A loan is a much-discussed topic replete with pros and cons. But, if you participate in a 401(k) through your employer, and loans are allowed, sometimes borrowing money provides benefits. There are, naturally, some limits, risk, and rules associated with taking loans from your plan, so you should talk to your accountant, and review all plan documents before making a decision.  However, if you are paying over 20% on credit cards or an emergency occurs when you have no other access to cash, they can be a short-term lifeline.

Tuition reimbursement can account for a big financial boost. This is an employee benefit you should investigate for many reasons. The employer pays for (or reimburses) you if you earn education credits, take college courses or other learning associated with a degree or accreditation. According to an article in the Princeton Alumni Weekly, Able and Richard Deitz of the Federal Reserve Bank of New York, estimated the average return on investment from a college degree … at between 9 and 16 percent per year for a lifetime.  This investment increases substantially when the company pays the tuition.

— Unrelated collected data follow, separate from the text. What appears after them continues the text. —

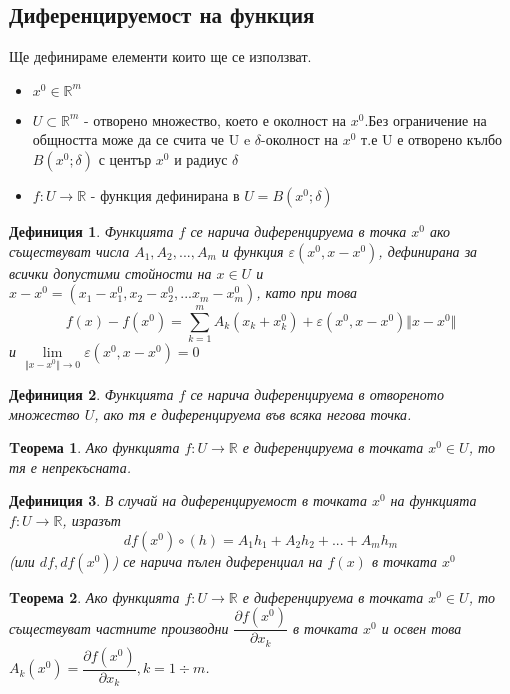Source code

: \documentclass[fleqn,12pt]{article}
\newtheorem{theorem}{Tеорема}[subsection]
\newtheorem{definition}{Дефиниция}[subsection]
\begin{document}
\subsection{Диференцируемост на функция}
Ще дефинираме елементи които ще се използват. 
\begin{itemize}
	\item $x^0 \in \mathbb{R}^m$
	\item $U \subset \mathbb{R}^m$ - отворено множество, което е околност на $x^0$.Без ограничение на общността може да се счита че U e $\delta$-околност на $x^0$ т.е U е отворено кълбо $B(x^0;\delta)$ с център $x^0$ и радиус $\delta$
	\item $f: U \to \mathbb{R}$ - функция дефинирана в $U = B(x^0;\delta) $
\end{itemize}

\begin{definition}
Функцията $f$ се нарича диференцируема в точка $x^0$ ако съществуват числа $A_1, A_2, ..., A_m$ и функция $\varepsilon (x^0, x - x^0)$, дефинирана за всички допустими стойности на $x \in U$ и $x - x^0 = (x_1 - x_1 ^0, x_2 - x_2 ^0,... x_m - x_m ^0)$, като при това 
$$f(x) - f(x^0) = \sum_{k=1}^{m} A_k(x_k + x_k ^ 0) + \varepsilon (x^0, x - x^0) \Vert x - x^0 \Vert$$ 
и $\lim\limits_{\Vert x - x^0 \Vert \to 0}\varepsilon (x^0, x - x^0) = 0$
\end{definition}

\begin{definition}
Функцията $f$ се нарича диференцируема в отвореното множество $U$, ако тя е диференцируема във всяка негова точка. 
\end{definition}

\begin{theorem}
Ако функцията $f: U \to \mathbb{R}$ е диференцируема в точката $x^0 \in U$, то тя е непрекъсната. 
\end{theorem}

\begin{definition}
В случай на диференцируемост в точката $x^0$ на функцията $f: U \to \mathbb{R}$, изразът 
$$df(x^0) \circ (h) = A_1 h_1 + A_2 h_2 + ... + A_m h_m$$
(или $df, df(x^0)$) се нарича пълен диференциал на $f(x)$ в точката $x^0$
\end{definition}

\begin{theorem}
Ако функцията $f: U \to \mathbb{R}$ е диференцируема в точката $x^0 \in U$, то съществуват частните производни $\dfrac{\partial f(x^0)}{\partial x_k}$ в точката $x^0$ и освен това $A_k(x^0) = \dfrac{\partial f(x^0)}{\partial x_k}, k = 1 \div m$.
\end{theorem}
\end{document}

No one can ever take education away from you, you become a more valuable employee and you position yourself for greater challenges and rewards.

This holiday season and in 2020, seeking more ways to save and earn money is as important as it has ever been.  Start your quest by taking time to review your company benefits and take advantage of the opportunities that are already provided. If you are too busy with work, holiday activities and life, a financial planner can help.